■ WORK TO COMPLETE ■
Lines holding the string "types" are the ones to copy from this listing.

-- INFORMATION SUPPLIED follows --

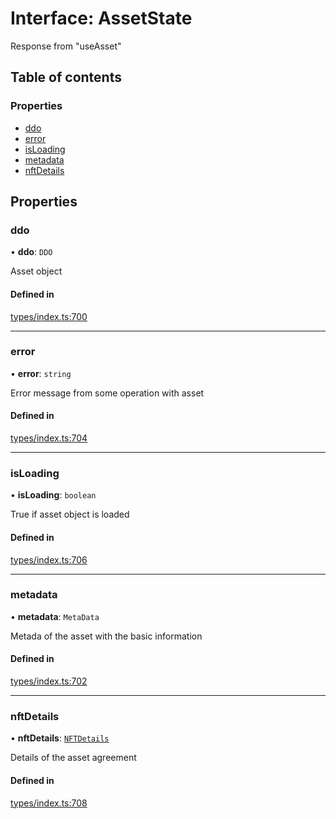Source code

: # Interface: AssetState

Response from "useAsset"

## Table of contents

### Properties

- [ddo](AssetState.md#ddo)
- [error](AssetState.md#error)
- [isLoading](AssetState.md#isloading)
- [metadata](AssetState.md#metadata)
- [nftDetails](AssetState.md#nftdetails)

## Properties

### ddo

• **ddo**: `DDO`

Asset object

#### Defined in

[types/index.ts:700](https://github.com/nevermined-io/react-components/blob/099fc1a/catalog/src/types/index.ts#L700)

___

### error

• **error**: `string`

Error message from some operation with asset

#### Defined in

[types/index.ts:704](https://github.com/nevermined-io/react-components/blob/099fc1a/catalog/src/types/index.ts#L704)

___

### isLoading

• **isLoading**: `boolean`

True if asset object is loaded

#### Defined in

[types/index.ts:706](https://github.com/nevermined-io/react-components/blob/099fc1a/catalog/src/types/index.ts#L706)

___

### metadata

• **metadata**: `MetaData`

Metada of the asset with the basic information

#### Defined in

[types/index.ts:702](https://github.com/nevermined-io/react-components/blob/099fc1a/catalog/src/types/index.ts#L702)

___

### nftDetails

• **nftDetails**: [`NFTDetails`](NFTDetails.md)

Details of the asset agreement

#### Defined in

[types/index.ts:708](https://github.com/nevermined-io/react-components/blob/099fc1a/catalog/src/types/index.ts#L708)
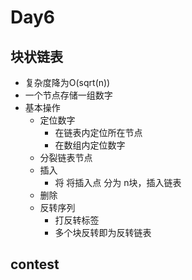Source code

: # Day6



## 块状链表



+ 复杂度降为O(sqrt(n))
+ 一个节点存储一组数字
+ 基本操作
  + 定位数字
    + 在链表内定位所在节点
    + 在数组内定位数字
  + 分裂链表节点
  + 插入
    + 将 将插入点 分为 n块，插入链表
  + 删除
  + 反转序列
    + 打反转标签
    + 多个块反转即为反转链表



## contest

-- INFORMATION SUPPLIED concluded --

■ YOUR SOLUTION ■
[types/index.ts:700](https://github.com/nevermined-io/react-components/blob/099fc1a/catalog/src/types/index.ts#L700)
[types/index.ts:704](https://github.com/nevermined-io/react-components/blob/099fc1a/catalog/src/types/index.ts#L704)
[types/index.ts:706](https://github.com/nevermined-io/react-components/blob/099fc1a/catalog/src/types/index.ts#L706)
[types/index.ts:702](https://github.com/nevermined-io/react-components/blob/099fc1a/catalog/src/types/index.ts#L702)
[types/index.ts:708](https://github.com/nevermined-io/react-components/blob/099fc1a/catalog/src/types/index.ts#L708)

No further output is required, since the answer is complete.